As the Russia-Ukraine war resumes and the tension in world politics deepens, we are starting to hear more about the discourse of a 'new Cold War'
When the coronavirus pandemic started, many commentators argued that it was going to give momentum to the "great power competition." Holding China responsible for spreading the virus, they posited that a new Cold War was brewing between the United States and the Asian country. As the pandemic slowly dies down, the debate has shifted to the potential impact of the Russian invasion of Ukraine on the international system. That same phrase – a new Cold War – is being used to describe the global change that the war has triggered. This time around, of course, it refers to tensions between the Western alliance and Russia.
The American-dominated liberal world order, which emerged after the Soviet Union’s collapse, was already in a crisis. Nowadays, however, people are saying that the liberal order has ended and the world is experiencing a new period of global (dis)order. As a matter of fact, it goes without saying that the most recent revisionist invasion by Russia, a permanent member of the United Nations Security Council, represents a serious crisis within the U.N. system.
For the Western alliance, President Vladimir Putin’s Russia poses a serious threat. It is a positive sign that Moscow no longer talks about using nuclear weapons, as it did at the beginning of the Ukraine war, but it is not lost on anyone that U.S. President Joe Biden’s critique of Russia and its president keeps getting more vocal. Indeed, Biden’s rhetoric has moved from "war criminal" to "genocide."

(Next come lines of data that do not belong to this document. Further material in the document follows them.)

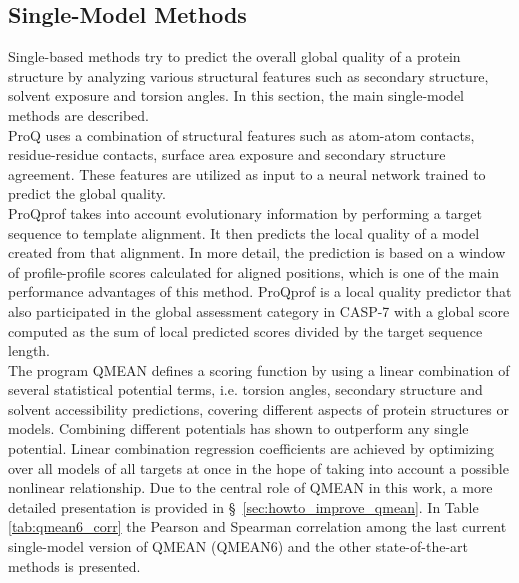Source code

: \subsection{Single-Model Methods}
\label{subsec:single_model_methods}
Single-based methods try to predict the overall global quality of a protein structure by analyzing various structural features such as secondary structure, solvent exposure and torsion angles. In this section, the main single-model methods are described.\\
ProQ \cite{Wallner2007} uses a combination of structural features such as atom-atom contacts, residue-residue contacts, surface area exposure and secondary structure agreement. These features are utilized as input to a neural network trained to predict the global quality.\\
ProQprof \cite{Wallner2007} takes into account evolutionary information by performing a target sequence to template alignment. It then predicts the local quality of a model created from that alignment. In more detail, the prediction is based on a window of profile-profile scores calculated for aligned positions, which is one of the main performance advantages of this method. ProQprof is a local quality predictor that also participated in the global assessment category in CASP-7 with a global score computed as the sum of local predicted scores divided by the target sequence length. \\
The program \gls{QMEAN} \cite{Benkert2007, Benkert2008ab, Benkert2008aa, Tosatto2002} defines a scoring function by using a linear combination of several statistical potential terms, i.e. torsion angles, secondary structure and solvent accessibility predictions, covering different aspects of protein structures or models. Combining different potentials has shown to outperform any single potential. Linear combination regression coefficients are achieved by optimizing over all models of all targets at once in the hope of taking into account a possible nonlinear relationship. Due to the central role of QMEAN in this work, a more detailed presentation is provided in \S~\ref{sec:howto_improve_qmean}. In Table \ref{tab:qmean6_corr} the Pearson and Spearman correlation among the last current single-model version of QMEAN (QMEAN6) and the other state-of-the-art methods is presented.\\
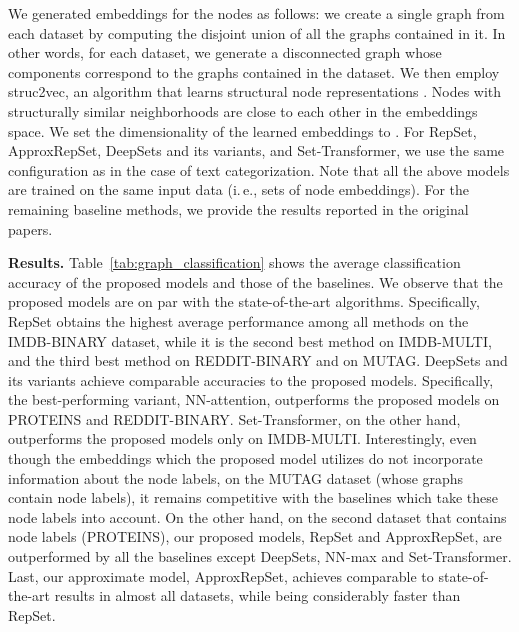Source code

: \documentclass[twoside]{article}
\newcommand{\ie}{i.\,e., }
\begin{document}
We generated embeddings for the nodes as follows: we create a single graph from each dataset by computing the disjoint union of all the graphs contained in it.
In other words, for each dataset, we generate a disconnected graph whose components correspond to the graphs contained in the dataset.
We then employ struc2vec, an algorithm that learns structural node representations \citep{ribeiro2017struc2vec}.
Nodes with structurally similar neighborhoods are close to each other in the embeddings space.
We set the dimensionality of the learned embeddings to .
For RepSet, ApproxRepSet, DeepSets and its variants, and Set-Transformer, we use the same configuration as in the case of text categorization.
Note that all the above models are trained on the same input data (\ie sets of node embeddings).
For the remaining baseline methods, we provide the results reported in the original papers.

\noindent\textbf{Results.}
Table~\ref{tab:graph_classification} shows the average classification accuracy of the proposed models and those of the baselines.
We observe that the proposed models are on par with the state-of-the-art algorithms.
Specifically, RepSet obtains the highest average performance among all methods on the IMDB-BINARY dataset, while it is the second best method on IMDB-MULTI, and the third best method on REDDIT-BINARY and on MUTAG.
DeepSets and its variants achieve comparable accuracies to the proposed models.
Specifically, the best-performing variant, NN-attention, outperforms the proposed models on PROTEINS and REDDIT-BINARY.
Set-Transformer, on the other hand, outperforms the proposed models only on  IMDB-MULTI.
Interestingly, even though the embeddings which the proposed model utilizes do not incorporate information about the node labels, on the MUTAG dataset (whose graphs contain node labels), it remains competitive with the baselines which take these node labels into account.
On the other hand, on the second dataset that contains node labels (PROTEINS), our proposed models, RepSet and ApproxRepSet, are outperformed by all the baselines except DeepSets, NN-max and Set-Transformer.
Last, our approximate model, ApproxRepSet, achieves comparable to state-of-the-art results in almost all datasets, while being considerably faster than RepSet.
\end{document}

Provided that the United States cannot possibly stop trying to contain China, the real competition, one could conclude that today’s great power competition increasingly looks like a new Cold War with two fronts. In their Foreign Policy article, Mathew Burrows and Robert A. Manning argue that this new situation would mean "far higher military expenditures, great uncertainty weighing down the global economy, and a diversion from the Biden administration’s foundational goal of rebuilding the United States." As such, they warn the Biden administration against fighting a two-front Cold War against Russia and China.
China: The second front
A prolonged war in Ukraine and the West’s potential insistence on ending Russia’s great power status through military defeat would deepen the first front of the Cold War. In that case, the second front – China’s choice – will be critically important. Providing military and economic support to Russia would significantly hurt Chinese interests in the global trade balance. However, watching Moscow get roughed up does not work for Beijing either. Instead, China could build a "strategic relationship" with a weakened Russia under more favorable conditions. Considering that China and India, not to mention many regional powers, have not sanctioned Russia, it also seems unlikely for the United States to keep fighting a two-front Cold War. Europeans who expect Putin to share the fate of former Serbian President Slobodan Milosevic seem to seriously underestimate Russia’s ability to tilt the global balance of power. Indeed, even at this stage, sanctions have resulted in global food, energy and financial crises. There are already predictions that the U.S. dollar’s status as the world's predominant reserve currency could be weakened. Meanwhile, U.N. Secretary-General Antonio Guterres warns that the world is not ready to cope with the war’s effects – which he describes as "global and systemic." He thus calls on world leaders to end the war.
Ankara's position
Turkey has been leading efforts to limit the negative impact of the pandemic and the Ukraine war. President Recep Tayyip Erdoğan is known for frequently highlighting the unjust nature of the current international system and calling for a reform of the U.N. system. Indeed, the Turkish leader turned to diplomacy before the war started and ever since in an attempt to facilitate a cease-fire and peace. Having engaged with many leaders, Erdoğan made talks possible between Russia and Ukraine in Antalya and Istanbul. Even though what happened in the Ukrainian cities of Bucha and Irpin, together with the fight intensifying in Donbass, undermined those negotiations, Turkey remains committed to bringing together the Russian and Ukrainian presidents.
Indeed, it was noteworthy that Austrian Chancellor Karl Nehammer was in touch with Erdoğan prior to his meeting with Putin and, after that meeting, said that his only source of optimism was the Russian president’s reference to the negotiations in Istanbul. Of course, the Russia-Ukraine talks alone cannot end this climate of war. An agreement must be reached between the U.S., the European Union, NATO and Russia, too, to define the new chapter. As a country that most accurately interprets changes in the international system and adapts its a policy to such changes, Turkey could make serious contributions to that agreement.
To prevent a new Cold War, which could continue for decades, it is time for the leaders to lead.